[Source material — start]
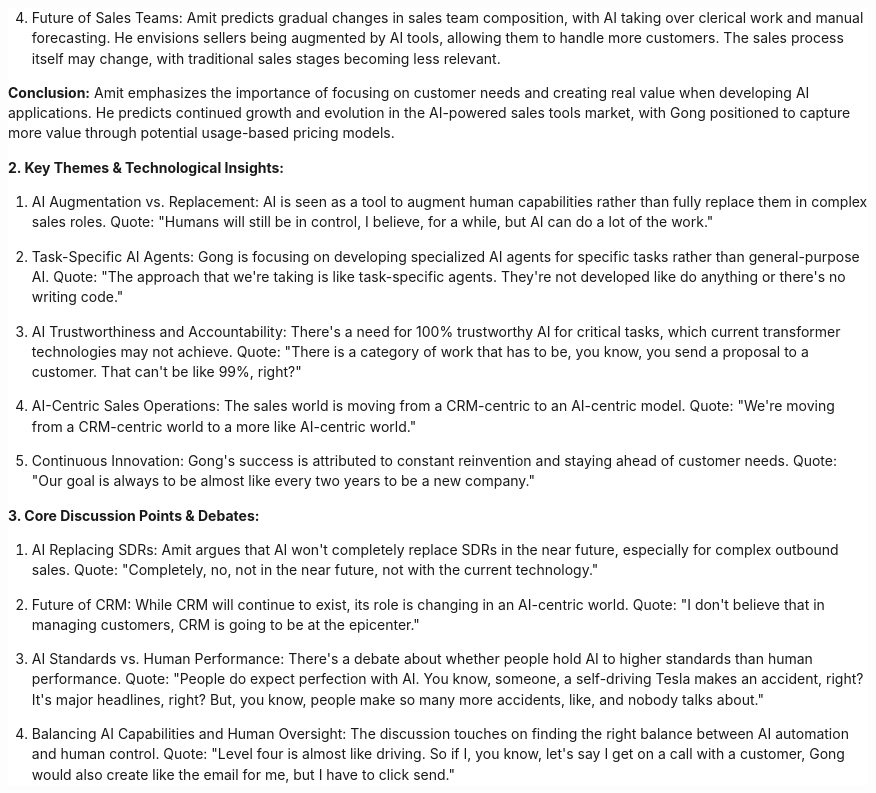 4. Future of Sales Teams:
   Amit predicts gradual changes in sales team composition, with AI taking over clerical work and manual forecasting. He envisions sellers being augmented by AI tools, allowing them to handle more customers. The sales process itself may change, with traditional sales stages becoming less relevant.

**Conclusion:** 
Amit emphasizes the importance of focusing on customer needs and creating real value when developing AI applications. He predicts continued growth and evolution in the AI-powered sales tools market, with Gong positioned to capture more value through potential usage-based pricing models.

**2. Key Themes & Technological Insights:**

1. AI Augmentation vs. Replacement: 
   AI is seen as a tool to augment human capabilities rather than fully replace them in complex sales roles.
   Quote: "Humans will still be in control, I believe, for a while, but AI can do a lot of the work."

2. Task-Specific AI Agents:
   Gong is focusing on developing specialized AI agents for specific tasks rather than general-purpose AI.
   Quote: "The approach that we're taking is like task-specific agents. They're not developed like do anything or there's no writing code."

3. AI Trustworthiness and Accountability:
   There's a need for 100% trustworthy AI for critical tasks, which current transformer technologies may not achieve.
   Quote: "There is a category of work that has to be, you know, you send a proposal to a customer. That can't be like 99%, right?"

4. AI-Centric Sales Operations:
   The sales world is moving from a CRM-centric to an AI-centric model.
   Quote: "We're moving from a CRM-centric world to a more like AI-centric world."

5. Continuous Innovation:
   Gong's success is attributed to constant reinvention and staying ahead of customer needs.
   Quote: "Our goal is always to be almost like every two years to be a new company."

**3. Core Discussion Points & Debates:**

1. AI Replacing SDRs:
   Amit argues that AI won't completely replace SDRs in the near future, especially for complex outbound sales.
   Quote: "Completely, no, not in the near future, not with the current technology."

2. Future of CRM:
   While CRM will continue to exist, its role is changing in an AI-centric world.
   Quote: "I don't believe that in managing customers, CRM is going to be at the epicenter."

3. AI Standards vs. Human Performance:
   There's a debate about whether people hold AI to higher standards than human performance.
   Quote: "People do expect perfection with AI. You know, someone, a self-driving Tesla makes an accident, right? It's major headlines, right? But, you know, people make so many more accidents, like, and nobody talks about."

4. Balancing AI Capabilities and Human Oversight:
   The discussion touches on finding the right balance between AI automation and human control.
   Quote: "Level four is almost like driving. So if I, you know, let's say I get on a call with a customer, Gong would also create like the email for me, but I have to click send."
[Source material — finish]
## Directions for this task
Looking back over the data above, restate word for word the lines that begin at the line with "3. AI Trustworthiness" and end at the line with "The sales world", inclusive.

## Completed exercise
3. AI Trustworthiness and Accountability:
   There's a need for 100% trustworthy AI for critical tasks, which current transformer technologies may not achieve.
   Quote: "There is a category of work that has to be, you know, you send a proposal to a customer. That can't be like 99%, right?"

4. AI-Centric Sales Operations:
   The sales world is moving from a CRM-centric to an AI-centric model.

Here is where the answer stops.